:: RECORDS TO USE ::

━━━━━━━━━━━━━━━━━━━━━━━━━━━━━━

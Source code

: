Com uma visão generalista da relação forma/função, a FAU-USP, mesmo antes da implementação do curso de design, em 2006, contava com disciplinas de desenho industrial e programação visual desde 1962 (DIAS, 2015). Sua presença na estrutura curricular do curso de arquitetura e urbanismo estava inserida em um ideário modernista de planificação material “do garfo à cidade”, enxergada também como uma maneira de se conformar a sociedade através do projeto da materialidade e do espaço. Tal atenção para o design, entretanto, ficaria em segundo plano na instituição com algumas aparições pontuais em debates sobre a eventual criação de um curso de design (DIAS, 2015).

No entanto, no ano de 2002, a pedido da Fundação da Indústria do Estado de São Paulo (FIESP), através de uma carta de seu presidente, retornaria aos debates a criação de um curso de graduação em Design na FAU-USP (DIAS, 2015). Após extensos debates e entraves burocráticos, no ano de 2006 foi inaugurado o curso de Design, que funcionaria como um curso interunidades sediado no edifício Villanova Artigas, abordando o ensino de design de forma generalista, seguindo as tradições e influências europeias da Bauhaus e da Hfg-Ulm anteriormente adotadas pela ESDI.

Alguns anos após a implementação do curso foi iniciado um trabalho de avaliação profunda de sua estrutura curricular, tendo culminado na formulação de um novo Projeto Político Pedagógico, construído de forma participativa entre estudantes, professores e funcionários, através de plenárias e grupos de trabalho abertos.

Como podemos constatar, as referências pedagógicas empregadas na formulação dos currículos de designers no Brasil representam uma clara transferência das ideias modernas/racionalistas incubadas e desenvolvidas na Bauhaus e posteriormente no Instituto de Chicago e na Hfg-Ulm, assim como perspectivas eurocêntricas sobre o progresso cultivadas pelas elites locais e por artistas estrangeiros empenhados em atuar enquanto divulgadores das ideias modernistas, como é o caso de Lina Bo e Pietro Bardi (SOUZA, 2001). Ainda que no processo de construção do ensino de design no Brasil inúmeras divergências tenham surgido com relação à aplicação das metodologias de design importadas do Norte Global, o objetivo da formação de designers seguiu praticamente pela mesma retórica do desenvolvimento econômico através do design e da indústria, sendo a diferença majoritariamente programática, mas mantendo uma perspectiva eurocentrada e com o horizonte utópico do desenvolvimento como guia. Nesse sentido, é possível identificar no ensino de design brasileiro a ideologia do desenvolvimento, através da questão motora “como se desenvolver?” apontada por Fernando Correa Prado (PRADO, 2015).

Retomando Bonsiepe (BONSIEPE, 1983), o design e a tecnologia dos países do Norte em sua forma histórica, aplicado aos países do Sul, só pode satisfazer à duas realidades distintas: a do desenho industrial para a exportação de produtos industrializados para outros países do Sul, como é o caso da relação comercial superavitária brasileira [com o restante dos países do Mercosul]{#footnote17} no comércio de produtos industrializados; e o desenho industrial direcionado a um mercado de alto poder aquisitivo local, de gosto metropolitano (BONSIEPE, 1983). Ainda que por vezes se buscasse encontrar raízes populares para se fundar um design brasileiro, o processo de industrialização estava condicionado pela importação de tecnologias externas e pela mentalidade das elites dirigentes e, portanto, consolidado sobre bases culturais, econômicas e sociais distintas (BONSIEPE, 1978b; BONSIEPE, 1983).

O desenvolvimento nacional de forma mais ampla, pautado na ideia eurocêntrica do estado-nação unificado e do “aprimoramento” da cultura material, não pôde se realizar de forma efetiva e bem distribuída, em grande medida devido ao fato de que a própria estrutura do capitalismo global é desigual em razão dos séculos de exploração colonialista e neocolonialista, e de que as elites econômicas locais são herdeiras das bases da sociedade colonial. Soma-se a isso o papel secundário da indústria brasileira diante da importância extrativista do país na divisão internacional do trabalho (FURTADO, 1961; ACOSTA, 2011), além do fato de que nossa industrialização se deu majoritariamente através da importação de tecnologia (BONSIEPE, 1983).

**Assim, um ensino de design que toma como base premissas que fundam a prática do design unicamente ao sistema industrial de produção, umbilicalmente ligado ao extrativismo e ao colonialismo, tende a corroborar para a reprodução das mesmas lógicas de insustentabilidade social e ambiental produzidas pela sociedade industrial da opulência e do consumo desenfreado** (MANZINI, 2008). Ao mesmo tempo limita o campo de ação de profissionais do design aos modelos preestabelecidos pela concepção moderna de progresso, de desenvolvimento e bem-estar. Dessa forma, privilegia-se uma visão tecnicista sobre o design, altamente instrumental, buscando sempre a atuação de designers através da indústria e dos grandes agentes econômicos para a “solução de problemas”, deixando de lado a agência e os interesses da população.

━━━━━━━━━━━━━━━━━━━━━━━━━━━━━━

:: DESCRIPTION OF THE TASK ::
Your answer should be the lines of the material above that include "desenho".

:: ANSWER BELOW ::
:Com uma visão generalista da relação forma/função, a FAU-USP, mesmo antes da implementação do curso de design, em 2006, contava com disciplinas de desenho industrial e programação visual desde 1962 (DIAS, 2015). Sua presença na estrutura curricular do curso de arquitetura e urbanismo estava inserida em um ideário modernista de planificação material “do garfo à cidade”, enxergada também como uma maneira de se conformar a sociedade através do projeto da materialidade e do espaço. Tal atenção para o design, entretanto, ficaria em segundo plano na instituição com algumas aparições pontuais em debates sobre a eventual criação de um curso de design (DIAS, 2015).
Retomando Bonsiepe (BONSIEPE, 1983), o design e a tecnologia dos países do Norte em sua forma histórica, aplicado aos países do Sul, só pode satisfazer à duas realidades distintas: a do desenho industrial para a exportação de produtos industrializados para outros países do Sul, como é o caso da relação comercial superavitária brasileira [com o restante dos países do Mercosul]{#footnote17} no comércio de produtos industrializados; e o desenho industrial direcionado a um mercado de alto poder aquisitivo local, de gosto metropolitano (BONSIEPE, 1983). Ainda que por vezes se buscasse encontrar raízes populares para se fundar um design brasileiro, o processo de industrialização estava condicionado pela importação de tecnologias externas e pela mentalidade das elites dirigentes e, portanto, consolidado sobre bases culturais, econômicas e sociais distintas (BONSIEPE, 1978b; BONSIEPE, 1983).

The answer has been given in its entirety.